Robert Holtzman holtzm at cox.net
Wed May 28 06:31:33 UTC 2008


On Tue, 27 May 2008, Nils Kassube wrote:

> Robert Holtzman wrote:
>> On Tue, 27 May 2008, Nils Kassube wrote:
>>> Thanks for the hint. I didn't remember ~/.profile when I needed a
>>> modified /etc/environment for one user only. Therefore I tried
>>> ~/.environment and it worked (at least with KDE). Actually here both
>>> ~/.profile and ~/.environment work.
>>
>> Out of curiosity, did you upgrade from 7.10 to 8.04 or did you make a
>> clean install of 8.04? I'm wondering if a clean install creates a
>> ~/.environment file whereas an upgrade doesn't.
>
> I made an upgrade, but the file wasn't there anyway. As Thilo wrote
> already, it doesn't exist by default. Maybe I should have written it more
> precisely. I created the file ~/.environment by copying /etc/environment
> and then I modified it according to my needs.

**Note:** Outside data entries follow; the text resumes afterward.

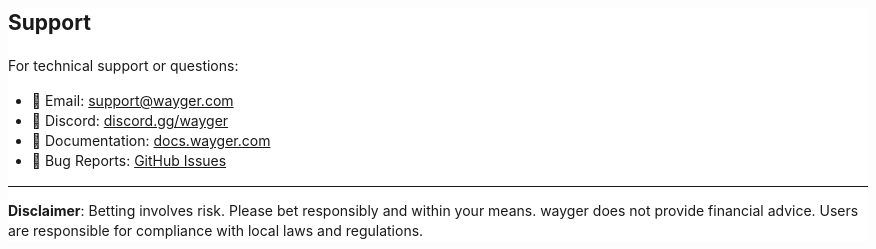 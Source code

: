 ## Support

For technical support or questions:

- 📧 Email: [support@wayger.com](mailto:support@wayger.com)
- 💬 Discord: [discord.gg/wayger](https://discord.gg/wayger)
- 📖 Documentation: [docs.wayger.com](https://docs.wayger.com)
- 🐛 Bug Reports: [GitHub Issues](https://github.com/wayger/wayger-platform/issues)

---

**Disclaimer**: Betting involves risk. Please bet responsibly and within your means. wayger does not provide financial advice. Users are responsible for compliance with local laws and regulations.
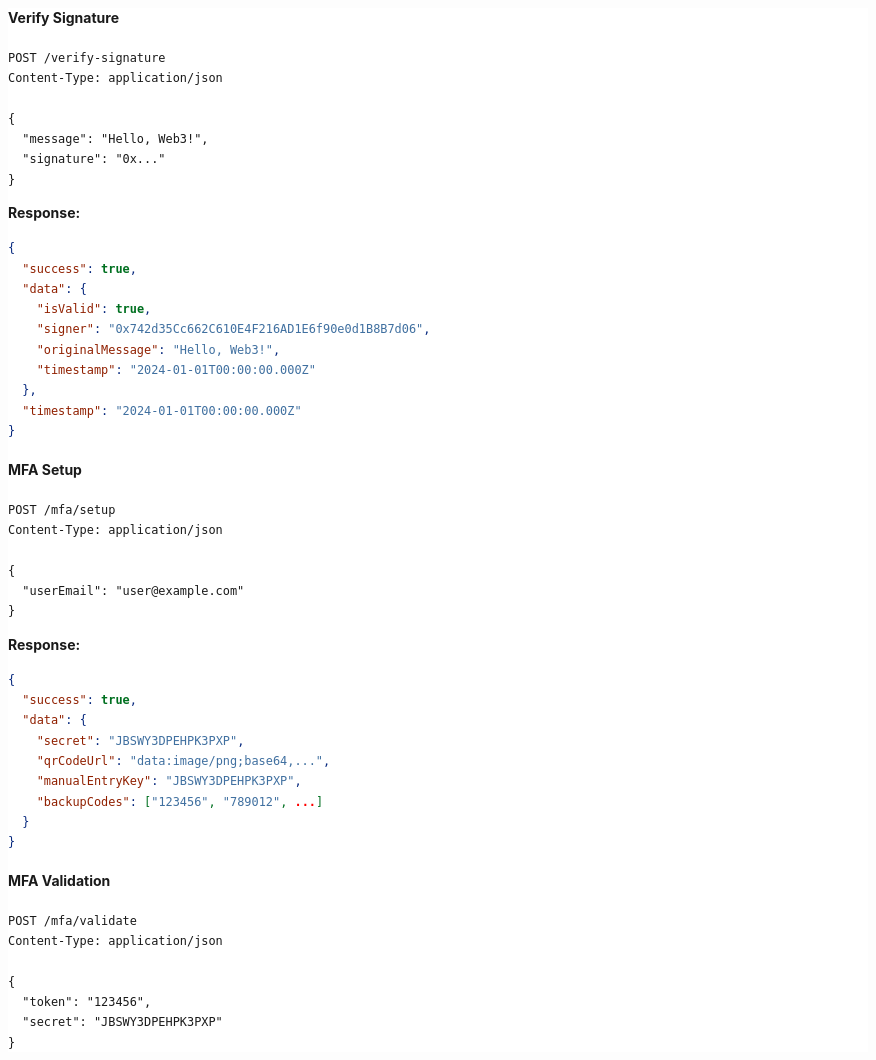 #### Verify Signature
```http
POST /verify-signature
Content-Type: application/json

{
  "message": "Hello, Web3!",
  "signature": "0x..."
}
```

**Response:**
```json
{
  "success": true,
  "data": {
    "isValid": true,
    "signer": "0x742d35Cc662C610E4F216AD1E6f90e0d1B8B7d06",
    "originalMessage": "Hello, Web3!",
    "timestamp": "2024-01-01T00:00:00.000Z"
  },
  "timestamp": "2024-01-01T00:00:00.000Z"
}
```

#### MFA Setup
```http
POST /mfa/setup
Content-Type: application/json

{
  "userEmail": "user@example.com"
}
```

**Response:**
```json
{
  "success": true,
  "data": {
    "secret": "JBSWY3DPEHPK3PXP",
    "qrCodeUrl": "data:image/png;base64,...",
    "manualEntryKey": "JBSWY3DPEHPK3PXP",
    "backupCodes": ["123456", "789012", ...]
  }
}
```

#### MFA Validation
```http
POST /mfa/validate
Content-Type: application/json

{
  "token": "123456",
  "secret": "JBSWY3DPEHPK3PXP"
}
```
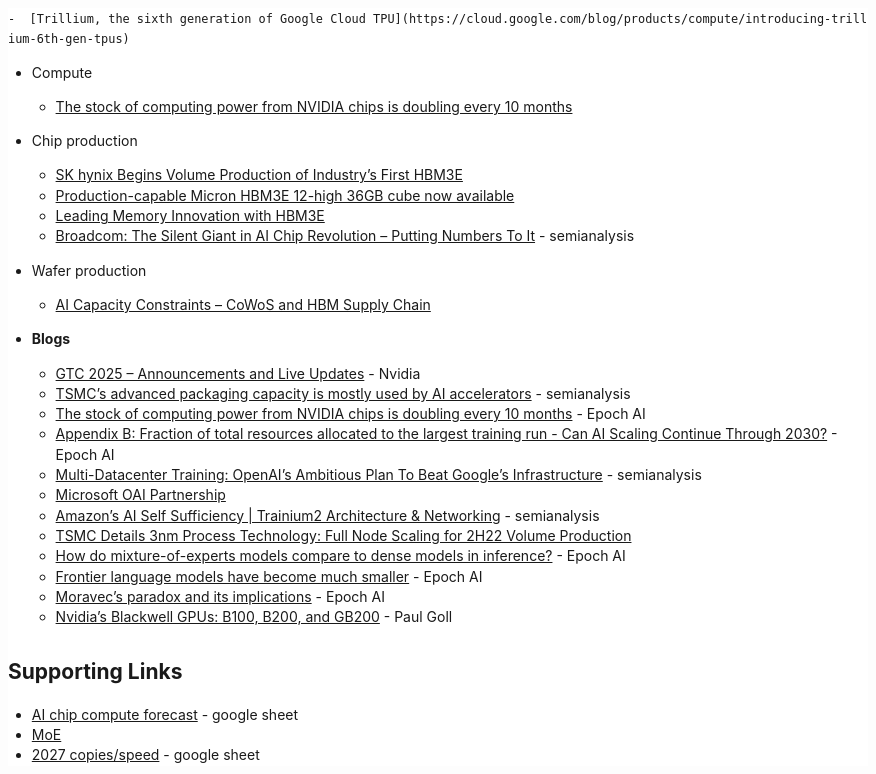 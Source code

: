     -  [Trillium, the sixth generation of Google Cloud TPU](https://cloud.google.com/blog/products/compute/introducing-trillium-6th-gen-tpus)
-  Compute
    -  [The stock of computing power from NVIDIA chips is doubling every 10 months](https://epoch.ai/data-insights/nvidia-chip-production?insight-option=Absolute)
-  Chip production
    -  [SK hynix Begins Volume Production of Industry’s First HBM3E](https://news.skhynix.com/sk-hynix-begins-volume-production-of-industry-first-hbm3e/)
    -  [Production-capable Micron HBM3E 12-high 36GB cube now available](https://www.micron.com/products/memory/hbm/hbm3e)
    -  [Leading Memory Innovation with HBM3E](https://semiconductor.samsung.com/us/news-events/tech-blog/leading-memory-innovation-with-hbm3e/)
    -  [Broadcom: The Silent Giant in AI Chip Revolution – Putting Numbers To It](https://semianalysis.com/2023/08/30/broadcoms-google-tpu-revenue-explosion/) \- semianalysis
-  Wafer production
    -  [AI Capacity Constraints – CoWoS and HBM Supply Chain](https://semianalysis.com/2023/07/05/ai-capacity-constraints-cowos-and/)
    
-  **Blogs**
    -  [GTC 2025 – Announcements and Live Updates](https://blogs.nvidia.com/blog/nvidia-keynote-at-gtc-2025-ai-news-live-updates/) \- Nvidia
    -  [TSMC’s advanced packaging capacity is mostly used by AI accelerators](https://www.semianalysis.com/p/ai-capacity-constraints-cowos-and) \- semianalysis
    -  [The stock of computing power from NVIDIA chips is doubling every 10 months](https://epoch.ai/data-insights/nvidia-chip-production?insight-option=Absolute) \- Epoch AI
    -  [Appendix B: Fraction of total resources allocated to the largest training run - Can AI Scaling Continue Through 2030?](https://epoch.ai/blog/can-ai-scaling-continue-through-2030#appendix-b-fraction-of-total-resources-allocated-to-the-largest-training-run) \- Epoch AI
    -  [Multi-Datacenter Training: OpenAI’s Ambitious Plan To Beat Google’s Infrastructure](https://semianalysis.com/2024/09/04/multi-datacenter-training-openais/) \- semianalysis
    -  [Microsoft OAI Partnership](https://blogs.microsoft.com/blog/2023/01/23/microsoftandopenaiextendpartnership/)
    -  [Amazon’s AI Self Sufficiency | Trainium2 Architecture & Networking](https://semianalysis.com/2024/12/03/amazons-ai-self-sufficiency-trainium2-architecture-networking/) \- semianalysis
    -  [TSMC Details 3nm Process Technology: Full Node Scaling for 2H22 Volume Production](https://www.anandtech.com/show/16024/tsmc-details-3nm-process-technology-details-full-node-scaling-for-2h22)
    -  [How do mixture-of-experts models compare to dense models in inference?](https://epoch.ai/gradient-updates/moe-vs-dense-models-inference) \- Epoch AI
    -  [Frontier language models have become much smaller](https://epoch.ai/gradient-updates/frontier-language-models-have-become-much-smaller) \- Epoch AI
    -  [Moravec’s paradox and its implications](https://epoch.ai/gradient-updates/movarec-s-paradox) \- Epoch AI
    -  [Nvidia’s Blackwell GPUs: B100, B200, and GB200](https://medium.com/@paulgoll/nvidias-blackwell-gpus-b100-b200-and-gb200-2441119b6941#:~:text=B100%20Pricing:%20Analysts%20estimate%20that,for%20this%20high%2Dperformance%20chip.) \- Paul Goll
    

## Supporting Links

-  [AI chip compute forecast](https://docs.google.com/spreadsheets/d/1Ko-olwjDy6h8rXLZBFpP-e2GibGqRhfV28S4v8xtzrM/edit?gid=1866551567#gid=1866551567) \- google sheet
-  [MoE](https://en.wikipedia.org/wiki/Mixture_of_experts)
-  [2027 copies/speed](https://docs.google.com/spreadsheets/d/1dtvcuK0sG0Gf8F5A1vYLjmOP4q3tSraemyKL4FIKCSs/edit?gid=0#gid=0) \- google sheet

I just tried it because for
> many config files in /etc you can use the same file name
> replacing "/etc/" with "~/." and you get a separate config file for the
> particular user.

Looks like I screwed up. I first ran a search for .environment and, of 
course nothing showed up. When I just ran a search for environment (no dot)
it popped right up in /etc.

I also screwed up when I said my variables were in ~./.profile. Actually 
they are in ~./.bashrc which is called from .profile (I think).

I'm not sure I see the logic in having the PATH and LANG variables in 
/etc/environment and the HISTCONTROL, PS1, PROMPT_COMMAND, among others, 
in ~./.bashrc. Someone out there want to enlighten me.

-- 
Bob Holtzman
The most dangerous ones aren't the ones who don't know.
They're the ones who don't know that they don't know.